9. Вся компания вновь собирается вместе.

«Теперь давайте разделимся. Я поднимусь повыше, помолиться. Возьму с Собой Петра, Иоанна и Иакова. А вы оставайтесь тут. Если на вас нападут, зовите. И не бойтесь. Ни один волос с вашей головы не пострадает. Молитесь обо Мне. Отложите страх и ненависть. Это ведь продлится всего мгновение… а после придет великая радость. Улыбнитесь. Чтобы ваши улыбки остались в Моем сердце. И еще раз спасибо за все, друзья. До встречи. Да не оставит вас Господь…»

Иисус отделяется от апостолов и уходит вперед, пока Петр принимает от Симона факел, после того как тот с его помощью зажег несколько сухих смолистых ветвей на краю оливковой рощи, и они занимаются, потрескивая и распространяя можжевеловый аромат. Мне больно видеть Фаддея, который смотрит на Иисуса таким пристальным и печальным взглядом, что Тот оборачивается, чтобы узнать, кто это на Него смотрел. Но Фаддей прячется за Варфоломеем и кусает губы, пытаясь совладать с собой.

Иисус делает рукой движение, среднее между благословением и прощанием, и уходит Своим путем. Луна, теперь уже достаточно поднявшаяся, окутывает своим светом Его высокую фигуру, отчего та кажется еще выше, и это придает ей символический вид, добавляя света в Его красное облачение и бледности в золото Его волос. Позади Него поспешают Петр, несущий факел, и оба сына Зеведея.

10. Они доходят до самой границы первого откоса, которым начинается природный амфитеатр оливковой рощи. Входом в него служит неровная полянка, а ступенями – несколько следующих откосов, поднимающихся уступами вдоль склона. Иисус говорит: «Стойте и ждите Меня здесь, пока Я буду молиться. Но не засните: вы можете Мне понадобиться. И, ради Бога прошу вас, молитесь! Вашему Учителю очень нелегко».

Действительно, Его состояние крайне подавленное. Кажется, Он уже отягощен бременем. Где теперь тот величественный Иисус, который проповедовал толпам, красивый, сильный, с царственным взором, спокойной улыбкой и прекрасным звучным голосом? Сейчас Он словно задыхается, как после бега или рыдания. Его голос усталый и обессиленный. Грустно, грустно, грустно…

Петр отвечает за всех: «Не беспокойся, Учитель. Мы будем бодрствовать и молиться.

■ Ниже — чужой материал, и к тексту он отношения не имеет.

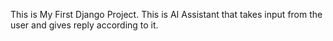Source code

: 

This is My First Django Project. This is AI Assistant that takes input from the user and gives reply according to it.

Только позови нас, и мы придем».

Иисус покидает их, а трое оставшихся, нагибаясь, собирают листья и ветки и разжигают маленький костерок, как средство от сна и от росы, начинающей обильно выпадать.

11. Повернувшись к ним спиной, Он шагает с запада на восток, так что луна светит Ему в лицо. Я вижу, что глубокая скорбь сделала еще более широкими Его глаза; может быть, их увеличивают темные круги от усталости, может, тени от надбровных дуг. Не знаю. Знаю, что глаза Его широко раскрытые и впалые. Он взбирается на склон с опущенной головой. Лишь изредка со вздохом и с видимым усилием Он поднимает ее, как при одышке, и тогда обводит глазами, такими печальными, тихие оливковые заросли. Поднявшись на несколько метров, Он обходит кругом откос, который, таким образом, оказывается между Ним и тремя апостолами, оставшимися ниже.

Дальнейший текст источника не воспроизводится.